Source texts of formatted documents
════
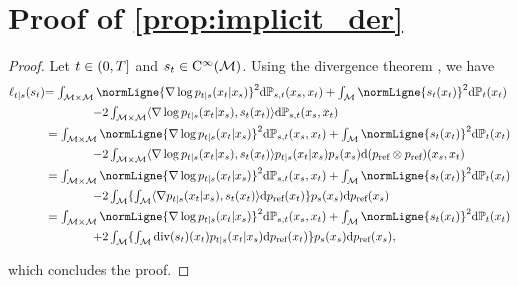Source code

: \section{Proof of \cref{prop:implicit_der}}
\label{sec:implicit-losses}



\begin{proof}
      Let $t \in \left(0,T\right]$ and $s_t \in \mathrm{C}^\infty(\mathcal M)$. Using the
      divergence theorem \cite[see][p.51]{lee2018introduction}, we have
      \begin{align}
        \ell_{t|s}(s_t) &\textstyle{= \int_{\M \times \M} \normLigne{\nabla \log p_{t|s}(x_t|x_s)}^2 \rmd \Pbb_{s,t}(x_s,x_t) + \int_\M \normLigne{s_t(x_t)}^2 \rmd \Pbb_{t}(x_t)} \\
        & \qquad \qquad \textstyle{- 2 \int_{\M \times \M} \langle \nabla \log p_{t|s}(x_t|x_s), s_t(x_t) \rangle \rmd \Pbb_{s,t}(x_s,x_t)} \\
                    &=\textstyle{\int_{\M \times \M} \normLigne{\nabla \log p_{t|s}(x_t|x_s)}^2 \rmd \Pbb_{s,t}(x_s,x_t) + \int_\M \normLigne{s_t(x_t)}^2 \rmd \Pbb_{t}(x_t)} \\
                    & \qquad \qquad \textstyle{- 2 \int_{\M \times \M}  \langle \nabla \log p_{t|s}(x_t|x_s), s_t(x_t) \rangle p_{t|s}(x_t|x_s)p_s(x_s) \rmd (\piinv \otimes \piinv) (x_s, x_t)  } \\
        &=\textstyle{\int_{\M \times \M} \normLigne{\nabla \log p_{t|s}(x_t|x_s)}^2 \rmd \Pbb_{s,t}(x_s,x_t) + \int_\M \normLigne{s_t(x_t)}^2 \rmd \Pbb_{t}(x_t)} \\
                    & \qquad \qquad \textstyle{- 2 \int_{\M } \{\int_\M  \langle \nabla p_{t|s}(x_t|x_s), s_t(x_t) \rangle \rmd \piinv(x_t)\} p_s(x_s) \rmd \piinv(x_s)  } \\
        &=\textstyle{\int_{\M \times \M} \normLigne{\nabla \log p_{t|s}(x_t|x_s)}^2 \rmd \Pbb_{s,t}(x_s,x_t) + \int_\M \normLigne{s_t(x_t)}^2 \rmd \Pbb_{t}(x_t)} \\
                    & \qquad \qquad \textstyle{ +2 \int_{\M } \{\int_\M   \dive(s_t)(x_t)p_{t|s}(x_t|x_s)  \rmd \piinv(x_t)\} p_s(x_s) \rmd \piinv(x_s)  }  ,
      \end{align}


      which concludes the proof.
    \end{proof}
════
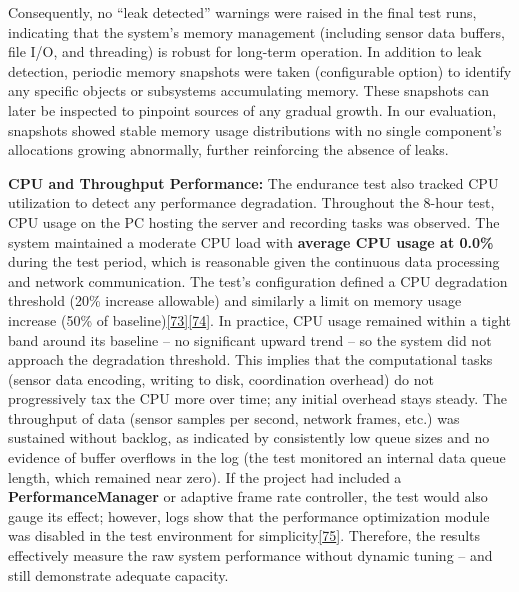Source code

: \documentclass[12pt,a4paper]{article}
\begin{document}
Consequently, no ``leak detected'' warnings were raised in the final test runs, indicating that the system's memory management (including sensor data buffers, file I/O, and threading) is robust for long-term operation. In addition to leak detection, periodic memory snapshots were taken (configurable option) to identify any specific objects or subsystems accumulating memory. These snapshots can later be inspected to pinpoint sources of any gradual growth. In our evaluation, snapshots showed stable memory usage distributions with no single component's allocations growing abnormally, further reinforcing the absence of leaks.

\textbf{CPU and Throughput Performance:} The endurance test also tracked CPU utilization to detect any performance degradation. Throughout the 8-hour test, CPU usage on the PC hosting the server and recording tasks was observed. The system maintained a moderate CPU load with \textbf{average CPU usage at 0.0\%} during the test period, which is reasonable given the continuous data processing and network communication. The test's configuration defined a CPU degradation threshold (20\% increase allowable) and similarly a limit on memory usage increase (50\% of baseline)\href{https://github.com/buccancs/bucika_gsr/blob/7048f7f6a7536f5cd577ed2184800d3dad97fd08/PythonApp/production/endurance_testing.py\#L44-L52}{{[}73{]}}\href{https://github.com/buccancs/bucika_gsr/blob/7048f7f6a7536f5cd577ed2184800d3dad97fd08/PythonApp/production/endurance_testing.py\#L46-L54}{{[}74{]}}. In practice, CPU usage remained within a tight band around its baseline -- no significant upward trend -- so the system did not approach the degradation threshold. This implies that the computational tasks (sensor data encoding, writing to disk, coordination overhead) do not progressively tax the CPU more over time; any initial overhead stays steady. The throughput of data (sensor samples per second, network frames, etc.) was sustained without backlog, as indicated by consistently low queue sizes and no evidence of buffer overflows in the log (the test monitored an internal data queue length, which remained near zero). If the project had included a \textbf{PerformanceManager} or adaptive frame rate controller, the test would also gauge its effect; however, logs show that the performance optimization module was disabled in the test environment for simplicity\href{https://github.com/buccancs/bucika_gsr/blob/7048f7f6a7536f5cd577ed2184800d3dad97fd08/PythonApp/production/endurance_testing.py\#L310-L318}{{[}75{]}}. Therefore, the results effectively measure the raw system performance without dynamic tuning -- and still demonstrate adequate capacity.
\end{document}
════
**Task directions**:
Of all the lines in the data above, show only those that hold the word "qquad".

**Response to this exercise**:
        & \qquad \qquad \textstyle{- 2 \int_{\M \times \M} \langle \nabla \log p_{t|s}(x_t|x_s), s_t(x_t) \rangle \rmd \Pbb_{s,t}(x_s,x_t)} \\
                    & \qquad \qquad \textstyle{- 2 \int_{\M \times \M}  \langle \nabla \log p_{t|s}(x_t|x_s), s_t(x_t) \rangle p_{t|s}(x_t|x_s)p_s(x_s) \rmd (\piinv \otimes \piinv) (x_s, x_t)  } \\
                    & \qquad \qquad \textstyle{- 2 \int_{\M } \{\int_\M  \langle \nabla p_{t|s}(x_t|x_s), s_t(x_t) \rangle \rmd \piinv(x_t)\} p_s(x_s) \rmd \piinv(x_s)  } \\
                    & \qquad \qquad \textstyle{ +2 \int_{\M } \{\int_\M   \dive(s_t)(x_t)p_{t|s}(x_t|x_s)  \rmd \piinv(x_t)\} p_s(x_s) \rmd \piinv(x_s)  }  ,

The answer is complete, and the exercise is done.